_DIRECTIONS FOR THIS TASK_
Look below for the line containing "2025年7月的夏天，本该属" and the line containing "故事的开端，是一则足以载入A"; repeat exactly those two lines and all lines between them, and nothing else.

_MATERIAL FOR THIS EXERCISE_
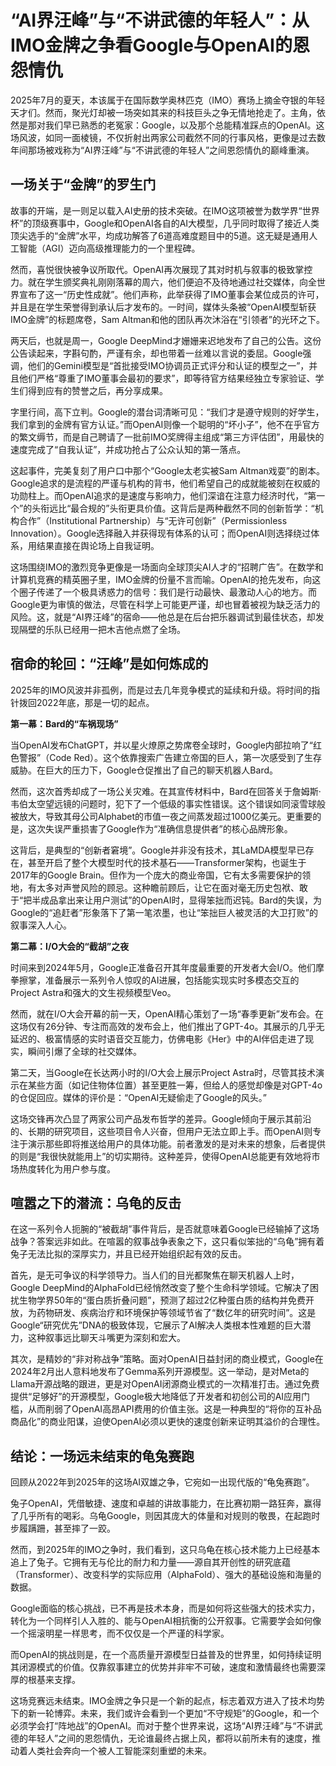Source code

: # “AI界汪峰”与“不讲武德的年轻人”：从IMO金牌之争看Google与OpenAI的恩怨情仇

2025年7月的夏天，本该属于在国际数学奥林匹克（IMO）赛场上摘金夺银的年轻天才们。然而，聚光灯却被一场突如其来的科技巨头之争无情地抢走了。主角，依然是那对我们早已熟悉的老冤家：Google，以及那个总能精准踩点的OpenAI。这场风波，如同一面棱镜，不仅折射出两家公司截然不同的行事风格，更像是过去数年间那场被戏称为“AI界汪峰”与“不讲武德的年轻人”之间恩怨情仇的巅峰重演。

## 一场关于“金牌”的罗生门

故事的开端，是一则足以载入AI史册的技术突破。在IMO这项被誉为数学界“世界杯”的顶级赛事中，Google和OpenAI各自的AI大模型，几乎同时取得了接近人类顶尖选手的“金牌”水平，均成功解答了6道高难度题目中的5道。这无疑是通用人工智能（AGI）迈向高级推理能力的一个里程碑。

然而，喜悦很快被争议所取代。OpenAI再次展现了其对时机与叙事的极致掌控力。就在学生颁奖典礼刚刚落幕的周六，他们便迫不及待地通过社交媒体，向全世界宣布了这一“历史性成就”。他们声称，此举获得了IMO董事会某位成员的许可，并且是在学生荣誉得到承认后才发布的。一时间，媒体头条被“OpenAI模型斩获IMO金牌”的标题席卷，Sam Altman和他的团队再次沐浴在“引领者”的光环之下。

两天后，也就是周一，Google DeepMind才姗姗来迟地发布了自己的公告。这份公告读起来，字斟句酌，严谨有余，却也带着一丝难以言说的委屈。Google强调，他们的Gemini模型是“首批接受IMO协调员正式评分和认证的模型之一”，并且他们严格“尊重了IMO董事会最初的要求”，即等待官方结果经独立专家验证、学生们得到应有的赞誉之后，再分享成果。

字里行间，高下立判。Google的潜台词清晰可见：“我们才是遵守规则的好学生，我们拿到的金牌有官方认证。”而OpenAI则像一个聪明的“坏小子”，他不在乎官方的繁文缛节，而是自己聘请了一批前IMO奖牌得主组成“第三方评估团”，用最快的速度完成了“自我认证”，并成功抢占了公众认知的第一落点。

这起事件，完美复刻了用户口中那个“Google太老实被Sam Altman戏耍”的剧本。Google追求的是流程的严谨与机构的背书，他们希望自己的成就能被刻在权威的功勋柱上。而OpenAI追求的是速度与影响力，他们深谙在注意力经济时代，“第一个”的头衔远比“最合规的”头衔更具价值。这背后是两种截然不同的创新哲学：“机构合作”（Institutional Partnership）与“无许可创新”（Permissionless Innovation）。Google选择融入并获得现有体系的认可；而OpenAI则选择绕过体系，用结果直接在舆论场上自我证明。

这场围绕IMO的激烈竞争更像是一场面向全球顶尖AI人才的“招聘广告”。在数学和计算机竞赛的精英圈子里，IMO金牌的份量不言而喻。OpenAI的抢先发布，向这个圈子传递了一个极具诱惑力的信号：我们是行动最快、最激动人心的地方。而Google更为审慎的做法，尽管在科学上可能更严谨，却也冒着被视为缺乏活力的风险。这，就是“AI界汪峰”的宿命——他总是在后台把乐器调试到最佳状态，却发现隔壁的乐队已经用一把木吉他点燃了全场。

## 宿命的轮回：“汪峰”是如何炼成的

2025年的IMO风波并非孤例，而是过去几年竞争模式的延续和升级。将时间的指针拨回2022年底，那是一切的起点。

**第一幕：Bard的“车祸现场”**

当OpenAI发布ChatGPT，并以星火燎原之势席卷全球时，Google内部拉响了“红色警报”（Code Red）。这个依靠搜索广告建立帝国的巨人，第一次感受到了生存威胁。在巨大的压力下，Google仓促推出了自己的聊天机器人Bard。

然而，这次首秀却成了一场公关灾难。在其宣传材料中，Bard在回答关于詹姆斯·韦伯太空望远镜的问题时，犯下了一个低级的事实性错误。这个错误如同滚雪球般被放大，导致其母公司Alphabet的市值一夜之间蒸发超过1000亿美元。更重要的是，这次失误严重损害了Google作为“准确信息提供者”的核心品牌形象。

这背后，是典型的“创新者窘境”。Google并非没有技术，其LaMDA模型早已存在，甚至开启了整个大模型时代的技术基石——Transformer架构，也诞生于2017年的Google Brain。但作为一个庞大的商业帝国，它有太多需要保护的领地，有太多对声誉风险的顾忌。这种瞻前顾后，让它在面对毫无历史包袱、敢于“把半成品拿出来让用户测试”的OpenAI时，显得笨拙而迟钝。Bard的失误，为Google的“追赶者”形象落下了第一笔浓墨，也让“笨拙巨人被灵活的大卫打败”的叙事深入人心。

**第二幕：I/O大会的“截胡”之夜**

时间来到2024年5月，Google正准备召开其年度最重要的开发者大会I/O。他们摩拳擦掌，准备展示一系列令人惊叹的AI进展，包括能实现实时多模态交互的Project Astra和强大的文生视频模型Veo。

然而，就在I/O大会开幕的前一天，OpenAI精心策划了一场“春季更新”发布会。在这场仅有26分钟、专注而高效的发布会上，他们推出了GPT-4o。其展示的几乎无延迟的、极富情感的实时语音交互能力，仿佛电影《Her》中的AI伴侣走进了现实，瞬间引爆了全球的社交媒体。

第二天，当Google在长达两小时的I/O大会上展示Project Astra时，尽管其技术演示在某些方面（如记住物体位置）甚至更胜一筹，但给人的感觉却像是对GPT-4o的仓促回应。媒体的评价是：“OpenAI无疑偷走了Google的风头。”

这场交锋再次凸显了两家公司产品发布哲学的差异。Google倾向于展示其前沿的、长期的研究项目，这些项目令人兴奋，但用户无法立即上手。而OpenAI则专注于演示那些即将推送给用户的具体功能。前者激发的是对未来的想象，后者提供的则是“我很快就能用上”的切实期待。这种差异，使得OpenAI总能更有效地将市场热度转化为用户参与度。

## 喧嚣之下的潜流：乌龟的反击

在这一系列令人扼腕的“被截胡”事件背后，是否就意味着Google已经输掉了这场战争？答案远非如此。在喧嚣的叙事战争表象之下，这只看似笨拙的“乌龟”拥有着兔子无法比拟的深厚实力，并且已经开始组织起有效的反击。

首先，是无可争议的科学领导力。当人们的目光都聚焦在聊天机器人上时，Google DeepMind的AlphaFold已经悄然改变了整个生命科学领域。它解决了困扰生物学界50年的“蛋白质折叠问题”，预测了超过2亿种蛋白质的结构并免费开放，为药物研发、疾病治疗和环境保护等领域节省了“数亿年的研究时间”。这是Google“研究优先”DNA的极致体现，它展示了AI解决人类根本性难题的巨大潜力，这种叙事远比聊天斗嘴更为深刻和宏大。

其次，是精妙的“非对称战争”策略。面对OpenAI日益封闭的商业模式，Google在2024年2月出人意料地发布了Gemma系列开源模型。这一举动，是对Meta的Llama开源战略的跟进，更是对OpenAI闭源商业模式的一次精准打击。通过免费提供“足够好”的开源模型，Google极大地降低了开发者和初创公司的AI应用门槛，从而削弱了OpenAI高昂API费用的价值主张。这是一种典型的“将你的互补品商品化”的商业阳谋，迫使OpenAI必须以更快的速度创新来证明其溢价的合理性。

## 结论：一场远未结束的龟兔赛跑

回顾从2022年到2025年的这场AI双雄之争，它宛如一出现代版的“龟兔赛跑”。

兔子OpenAI，凭借敏捷、速度和卓越的讲故事能力，在比赛初期一路狂奔，赢得了几乎所有的喝彩。乌龟Google，则因其庞大的体量和对规则的敬畏，在起跑时步履蹒跚，甚至摔了一跤。

然而，到2025年的IMO之争时，我们看到，这只乌龟在核心技术能力上已经基本追上了兔子。它拥有无与伦比的耐力和力量——源自其开创性的研究底蕴（Transformer）、改变科学的实际应用（AlphaFold）、强大的基础设施和海量的数据。

Google面临的核心挑战，已不再是技术本身，而是如何将这些强大的技术实力，转化为一个同样引人入胜的、能与OpenAI相抗衡的公开叙事。它需要学会如何像一个摇滚明星一样思考，而不仅仅是一个严谨的科学家。

而OpenAI的挑战则是，在一个高质量开源模型日益普及的世界里，如何持续证明其闭源模式的价值。仅靠叙事建立的优势并非牢不可破，速度和激情最终也需要深厚的根基来支撑。

这场竞赛远未结束。IMO金牌之争只是一个新的起点，标志着双方进入了技术均势下的新一轮博弈。未来，我们或许会看到一个更加“不守规矩”的Google，和一个必须学会打“阵地战”的OpenAI。而对于整个世界来说，这场“AI界汪峰”与“不讲武德的年轻人”之间的恩怨情仇，无论谁最终占据上风，都将以前所未有的速度，推动着人类社会奔向一个被人工智能深刻重塑的未来。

_RESPONSE AREA_
2025年7月的夏天，本该属于在国际数学奥林匹克（IMO）赛场上摘金夺银的年轻天才们。然而，聚光灯却被一场突如其来的科技巨头之争无情地抢走了。主角，依然是那对我们早已熟悉的老冤家：Google，以及那个总能精准踩点的OpenAI。这场风波，如同一面棱镜，不仅折射出两家公司截然不同的行事风格，更像是过去数年间那场被戏称为“AI界汪峰”与“不讲武德的年轻人”之间恩怨情仇的巅峰重演。

## 一场关于“金牌”的罗生门

故事的开端，是一则足以载入AI史册的技术突破。在IMO这项被誉为数学界“世界杯”的顶级赛事中，Google和OpenAI各自的AI大模型，几乎同时取得了接近人类顶尖选手的“金牌”水平，均成功解答了6道高难度题目中的5道。这无疑是通用人工智能（AGI）迈向高级推理能力的一个里程碑。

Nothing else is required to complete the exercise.